Mayer (22-2, 5 nocauts) se impuso de forma clara con puntuaciones de 100-90 y 98-92 en dos tarjetas, demostrando un dominio técnico absoluto de principio a fin. Desde el inicio, la estadounidense impuso el ritmo del combate con un jab sólido y combinaciones precisas que neutralizaron el poder de Spencer (10-3, 6 nocauts).
Aunque en el papel era la peleadora más pequeña, Mayer lució físicamente superior dentro del ring, avanzando con determinación y castigando con derechas rectas y ganchos de izquierda que desgastaron progresivamente a su rival. En los últimos asaltos, la presión constante de Mayer fue determinante, dejando a Spencer sin respuesta y tambaleante en el noveno y décimo episodio.

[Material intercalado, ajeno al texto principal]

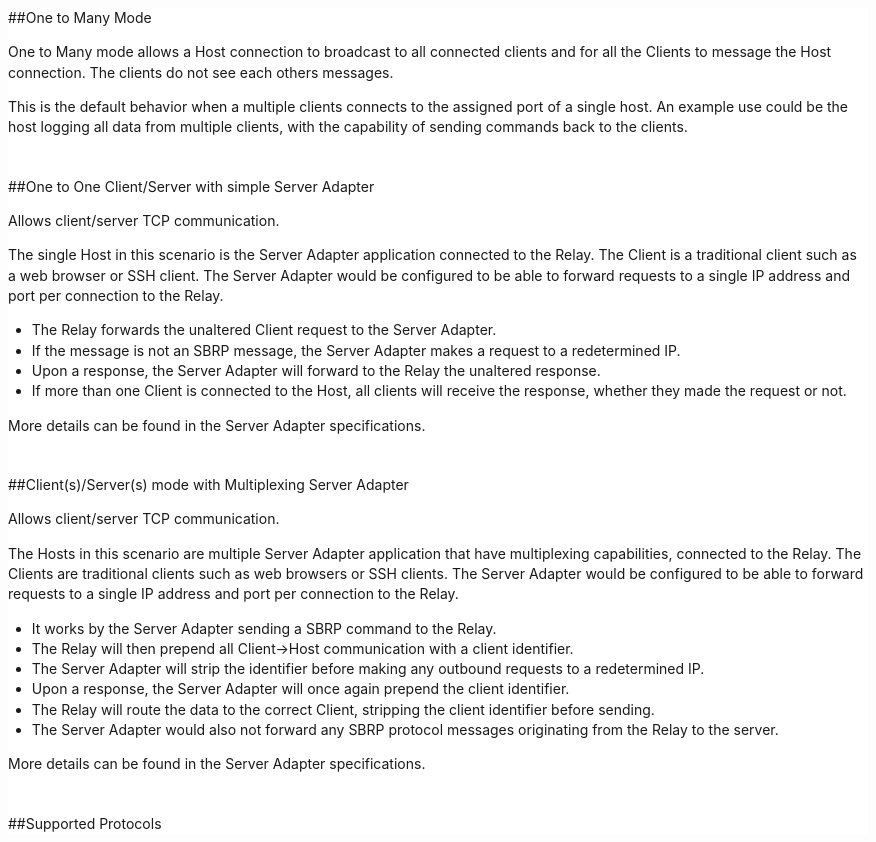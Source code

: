 #
##One to Many Mode

One to Many mode allows a Host connection to broadcast to all connected clients and for all the Clients to message the 
Host connection. The clients do not see each others messages.

This is the default behavior when a multiple clients connects to the assigned port of a single host. An example use
could be the host logging all data from multiple clients, with the capability of sending commands back to the clients.

#
##One to One Client/Server with simple Server Adapter

Allows client/server TCP communication.

The single Host in this scenario is the Server Adapter application connected to the Relay. 
The Client is a traditional client such as a web browser or SSH client. The Server Adapter
would be configured to be able to forward requests to a single IP address and port per connection to the Relay.

- The Relay forwards the unaltered Client request to the Server Adapter.
- If the message is not an SBRP message, the Server Adapter makes a request to a redetermined IP.
- Upon a response, the Server Adapter will forward to the Relay the unaltered response.
- If more than one Client is connected to the Host, all clients will receive the response, whether they made the request
or not.

More details can be found in the Server Adapter specifications.

#
##Client(s)/Server(s) mode with Multiplexing Server Adapter

Allows client/server TCP communication.

The Hosts in this scenario are multiple Server Adapter application that have multiplexing capabilities,
connected to the Relay. The Clients are traditional clients such as web browsers or SSH clients. The Server Adapter
would be configured to be able to forward requests to a single IP address and port per connection to the Relay. 

- It works by the Server Adapter sending a SBRP command to the Relay.
- The Relay will then prepend all Client->Host communication with a client identifier.
- The Server Adapter will strip the identifier before making any outbound requests to a redetermined IP.
- Upon a response, the Server Adapter will once again prepend the client identifier.
- The Relay will route the data to the correct Client, stripping the client identifier before sending.
- The Server Adapter would also not forward any SBRP protocol messages originating from the Relay to the server.

More details can be found in the Server Adapter specifications.

#
##Supported Protocols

Tras la victoria, Mayer aseguró: “Sabía que tenía que pelear desde abajo y conectar los ganchos fuertes por encima. Lo entrenamos y funcionó. Estos últimos dos años fueron complicados, pero tener opciones nuevamente es una bendición. Quiero defender mis cinturones, volver a 147 para unificar y luego regresar a 154 para hacerlo otra vez”.
Con este triunfo, Mayer se convierte en campeona mundial del WBC en tres divisiones diferentes, consolidándose como una de las figuras más importantes del boxeo femenil actual.